Those same farms, he says, are now being treated like threats.

Agritourism Abroad, Crackdowns At Home

Rankin also contrasts Ohio’s approach with what he says happened in Great Britain after World War II.

Agritourism Abroad, Crackdowns At Home
Image Credit: Survival World

According to his retelling, Britain recognized that it needed strong, healthy farms to protect food security.

So instead of burying farmers in rules, he says the government actively promoted agritourism.

They organized trips to farms, encouraged producers to sell cheese, yogurt, sourdough, and other farm-made products directly to visitors, and used tourism to boost farm income.

The point, Rankin says, was to keep farmers economically stable and preserve national food security.

In his view, Ohio is doing the exact opposite.

He jokes that if you followed that British model in Ohio – inviting people out to farms to buy homemade foods – you’d be accused of running unlicensed food service.

He pushes the idea further: “Don’t wash that lettuce before you sell it. Just yank the carrot out of the dirt and hand it over, or you might need a lawyer.”

Behind the sarcasm, his criticism is clear.

Instead of encouraging farms to diversify and connect with consumers, he believes Ohio’s system is treating these efforts as something suspicious.

Food Freedom And Private Relationships Under Fire

Rankin then digs into a bigger issue: private membership farms and private food relationships.

He says more farmers have been forming private membership associations, where customers agree to join and knowingly purchase food directly from a farm under a private agreement.

Farmers argue that these are private relationships between informed adults.

It’s not the same as anonymous, walk-in public retail.

But Rankin says Ohio regulators have made it clear that, in their eyes, public or private doesn’t matter.

If you sell food, you’re regulated.

He quotes the attitude as: “We regulate you either way.”

His complaint isn’t that safety rules exist.

It’s that health agencies seem to have plenty of time to chase small private associations while, in his view, mass-produced foods in grocery stores face constant recalls.

He asks whether these agencies are really focusing their efforts where the biggest risks are.

From a common-sense standpoint, Rankin argues, if two consenting adults want to buy and sell food directly – with full knowledge of how it’s made – they should be allowed to.

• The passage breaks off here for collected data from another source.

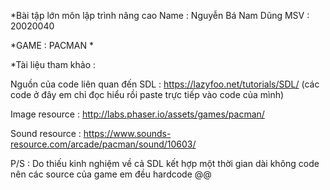 *Bài tập lớn môn lập trình nâng cao 
  Name : Nguyễn Bá Nam Dũng
  MSV : 20020040 

*GAME : PACMAN
*

*Tài liệu tham khảo :

Nguồn của code liên quan đến SDL : https://lazyfoo.net/tutorials/SDL/ (các code ở đây em chỉ đọc hiểu rồi paste trực tiếp vào code của mình)

Image resource : http://labs.phaser.io/assets/games/pacman/ 

Sound resource : https://www.sounds-resource.com/arcade/pacman/sound/10603/

P/S : Do thiếu kinh nghiệm về cả SDL kết hợp một thời gian dài không code nên các source của game em đều hardcode @@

He reminds viewers that freedom always carries some risk.

That’s true at a local farm, and it’s also true every time you roll a cart down a supermarket aisle.

“Stand Up For The Right To Wash Lettuce Without A Lawyer”

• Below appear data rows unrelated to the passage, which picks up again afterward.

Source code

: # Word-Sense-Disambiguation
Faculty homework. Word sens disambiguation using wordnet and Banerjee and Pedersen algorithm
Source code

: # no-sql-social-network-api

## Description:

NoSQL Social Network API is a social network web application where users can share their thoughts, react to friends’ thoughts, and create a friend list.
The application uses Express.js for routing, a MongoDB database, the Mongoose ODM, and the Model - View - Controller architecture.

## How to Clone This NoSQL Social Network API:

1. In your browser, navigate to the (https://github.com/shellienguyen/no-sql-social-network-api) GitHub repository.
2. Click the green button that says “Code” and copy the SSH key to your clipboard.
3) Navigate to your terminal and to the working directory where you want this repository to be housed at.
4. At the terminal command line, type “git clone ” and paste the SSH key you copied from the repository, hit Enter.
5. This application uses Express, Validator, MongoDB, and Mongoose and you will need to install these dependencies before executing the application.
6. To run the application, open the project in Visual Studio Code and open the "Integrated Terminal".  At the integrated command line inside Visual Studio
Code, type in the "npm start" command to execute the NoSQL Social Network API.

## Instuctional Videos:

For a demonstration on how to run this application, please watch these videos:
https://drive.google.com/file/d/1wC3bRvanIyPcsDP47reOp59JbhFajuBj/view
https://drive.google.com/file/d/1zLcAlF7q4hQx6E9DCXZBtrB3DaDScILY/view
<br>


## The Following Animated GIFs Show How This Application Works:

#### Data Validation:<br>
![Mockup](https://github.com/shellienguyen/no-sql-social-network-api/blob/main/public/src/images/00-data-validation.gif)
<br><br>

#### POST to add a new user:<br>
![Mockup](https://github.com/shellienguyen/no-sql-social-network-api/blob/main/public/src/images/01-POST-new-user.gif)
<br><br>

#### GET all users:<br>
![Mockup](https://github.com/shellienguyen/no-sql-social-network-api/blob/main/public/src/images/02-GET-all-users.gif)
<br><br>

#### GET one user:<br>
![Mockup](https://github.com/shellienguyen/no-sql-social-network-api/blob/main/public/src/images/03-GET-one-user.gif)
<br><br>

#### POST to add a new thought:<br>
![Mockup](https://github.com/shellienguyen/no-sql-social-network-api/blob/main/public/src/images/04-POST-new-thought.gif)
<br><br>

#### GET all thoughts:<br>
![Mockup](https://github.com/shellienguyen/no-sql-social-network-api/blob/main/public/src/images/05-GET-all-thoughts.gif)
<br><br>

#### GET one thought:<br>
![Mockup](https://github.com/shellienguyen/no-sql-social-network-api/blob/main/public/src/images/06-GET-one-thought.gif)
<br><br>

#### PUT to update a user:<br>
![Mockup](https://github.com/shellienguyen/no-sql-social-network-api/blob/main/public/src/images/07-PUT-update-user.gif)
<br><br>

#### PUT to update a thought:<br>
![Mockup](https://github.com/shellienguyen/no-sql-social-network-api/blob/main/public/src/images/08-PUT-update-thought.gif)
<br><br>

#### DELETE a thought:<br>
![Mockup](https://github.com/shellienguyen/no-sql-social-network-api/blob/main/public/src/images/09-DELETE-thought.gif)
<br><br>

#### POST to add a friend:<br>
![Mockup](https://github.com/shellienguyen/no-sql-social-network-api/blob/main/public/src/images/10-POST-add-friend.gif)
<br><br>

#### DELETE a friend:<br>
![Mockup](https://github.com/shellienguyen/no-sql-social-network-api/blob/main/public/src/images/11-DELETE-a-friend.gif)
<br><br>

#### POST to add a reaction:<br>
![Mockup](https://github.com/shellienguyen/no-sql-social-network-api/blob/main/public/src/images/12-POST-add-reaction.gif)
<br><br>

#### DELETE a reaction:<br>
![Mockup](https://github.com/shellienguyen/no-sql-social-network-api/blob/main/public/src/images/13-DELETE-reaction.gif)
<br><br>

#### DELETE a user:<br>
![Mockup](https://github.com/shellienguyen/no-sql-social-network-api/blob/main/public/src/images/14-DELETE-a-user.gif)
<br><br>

“Stand Up For The Right To Wash Lettuce Without A Lawyer”
Image Credit: Survival World

As Rankin wraps up, his message broadens out beyond Ohio.

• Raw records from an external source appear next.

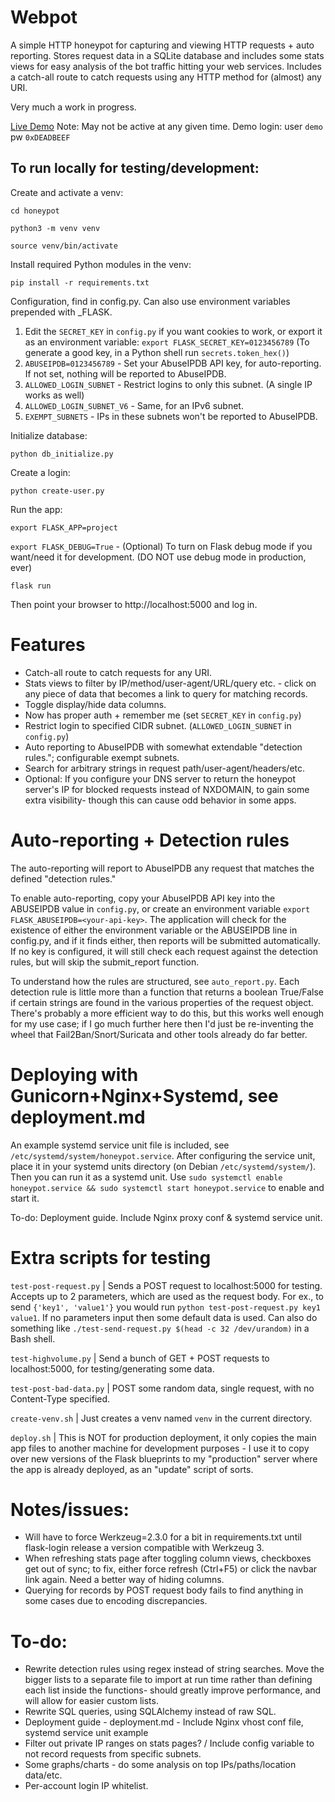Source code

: # Webpot
A simple HTTP honeypot for capturing and viewing HTTP requests + auto reporting. 
Stores request data in a SQLite database and includes some stats views for easy analysis of the bot traffic hitting your web services. Includes a catch-all route to catch requests using any HTTP method for (almost) any URI.

Very much a work in progress. 

[Live Demo](https://x2.mepley.com/stats) Note: May not be active at any given time. Demo login: user `demo` pw `0xDEADBEEF`

## To run locally for testing/development:

Create and activate a venv:

`cd honeypot`

`python3 -m venv venv`

`source venv/bin/activate`

Install required Python modules in the venv:

`pip install -r requirements.txt`

Configuration, find in config.py. Can also use environment variables prepended with _FLASK.
1. Edit the `SECRET_KEY` in `config.py` if you want cookies to work, or export it as an environment variable: `export FLASK_SECRET_KEY=0123456789` (To generate a good key, in a Python shell run `secrets.token_hex()`)
2. `ABUSEIPDB=0123456789` - Set your AbuseIPDB API key, for auto-reporting. If not set, nothing will be reported to AbuseIPDB.
3. `ALLOWED_LOGIN_SUBNET` - Restrict logins to only this subnet. (A single IP works as well)
4. `ALLOWED_LOGIN_SUBNET_V6` - Same, for an IPv6 subnet.
5. `EXEMPT_SUBNETS` - IPs in these subnets won't be reported to AbuseIPDB.

Initialize database:

`python db_initialize.py`

Create a login:

`python create-user.py`

Run the app:

`export FLASK_APP=project`

`export FLASK_DEBUG=True` - (Optional) To turn on Flask debug mode if you want/need it for development. (DO NOT use debug mode in production, ever)

`flask run`

Then point your browser to http://localhost:5000 and log in.

# Features
- Catch-all route to catch requests for any URI.
- Stats views to filter by IP/method/user-agent/URL/query etc. - click on any piece of data that becomes a link to query for matching records.
- Toggle display/hide data columns.
- Now has proper auth + remember me (set `SECRET_KEY` in `config.py`)
- Restrict login to specified CIDR subnet. (`ALLOWED_LOGIN_SUBNET` in `config.py`)
- Auto reporting to AbuseIPDB with somewhat extendable "detection rules."; configurable exempt subnets.
- Search for arbitrary strings in request path/user-agent/headers/etc.
- Optional: If you configure your DNS server to return the honeypot server's IP for blocked requests instead of NXDOMAIN, to gain some extra visibility- though this can cause odd behavior in some apps.

# Auto-reporting + Detection rules
The auto-reporting will report to AbuseIPDB any request that matches the defined "detection rules."

To enable auto-reporting, copy your AbuseIPDB API key into the ABUSEIPDB value in `config.py`, or create an environment variable `export FLASK_ABUSEIPDB=<your-api-key>`. The application will check for the existence of either the environment variable or the ABUSEIPDB line in config.py, and if it finds either, then reports will be submitted automatically. If no key is configured, it will still check each request against the detection rules, but will skip the submit_report function.

To understand how the rules are structured, see `auto_report.py`. Each detection rule is little more than a function that returns a boolean True/False if certain strings are found in the various properties of the request object. There's probably a more efficient way to do this, but this works well enough for my use case; if I go much further here then I'd just be re-inventing the wheel that Fail2Ban/Snort/Suricata and other tools already do far better.

# Deploying with Gunicorn+Nginx+Systemd, see deployment.md 

An example systemd service unit file is included, see `/etc/systemd/system/honeypot.service`. After configuring the service unit, place it in your systemd units directory (on Debian `/etc/systemd/system/`). Then you can run it as a systemd unit. Use `sudo systemctl enable honeypot.service && sudo systemctl start honeypot.service` to enable and start it. 

To-do: Deployment guide. Include Nginx proxy conf & systemd service unit. 

# Extra scripts for testing
`test-post-request.py` | Sends a POST request to localhost:5000 for testing. Accepts up to 2 parameters, which are used as the request body. For ex., to send `{'key1', 'value1'}` you would run `python test-post-request.py key1 value1`. If no parameters input then some default data is used. Can also do something like `./test-send-request.py $(head -c 32 /dev/urandom)` in a Bash shell.

`test-highvolume.py` | Send a bunch of GET + POST requests to localhost:5000, for testing/generating some data.

`test-post-bad-data.py` | POST some random data, single request, with no Content-Type specified.

`create-venv.sh` | Just creates a venv named `venv` in the current directory.

`deploy.sh` | This is NOT for production deployment, it only copies the main app files to another machine for development purposes - I use it to copy over new versions of the Flask blueprints to my "production" server where the app is already deployed, as an "update" script of sorts.

# Notes/issues:
- Will have to force Werkzeug=2.3.0 for a bit in requirements.txt until flask-login release a version compatible with Werkzeug 3.
- When refreshing stats page after toggling column views, checkboxes get out of sync; to fix, either force refresh (Ctrl+F5) or click the navbar link again. Need a better way of hiding columns.
- Querying for records by POST request body fails to find anything in some cases due to encoding discrepancies.

# To-do:
- Rewrite detection rules using regex instead of string searches. Move the bigger lists to a separate file to import at run time rather than defining each list inside the functions- should greatly improve performance, and will allow for easier custom lists.
- Rewrite SQL queries, using SQLAlchemy instead of raw SQL.
- Deployment guide - deployment.md - Include Nginx vhost conf file, systemd service unit example
- Filter out private IP ranges on stats pages? / Include config variable to not record requests from specific subnets.
- Some graphs/charts - do some analysis on top IPs/paths/location data/etc.
- Per-account login IP whitelist.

He says the American farm was built on self-reliance, not permits.

If small farms are treated like criminals every time they innovate, he warns that we’ll end up with “nothing but subdivisions, imported grocery stores, and egos in the microwave.”

In his view, the food freedom movement is not some trendy slogan.

It’s about survival – having the right to choose where your food comes from, who you buy it from, and what kind of system you want to support.

Rankin calls for Ohio to update its 1950s-era laws, recognize modern farm realities, and stop penalizing farmers for staying alive financially.

And he leaves viewers with a simple, almost ridiculous-sounding rallying cry that actually sums up his whole argument:

Stand up for the farmers who feed us.

Stand up for the freedom to choose your food.

And yes – stand up for the basic, common-sense right to wash lettuce without needing a lawyer.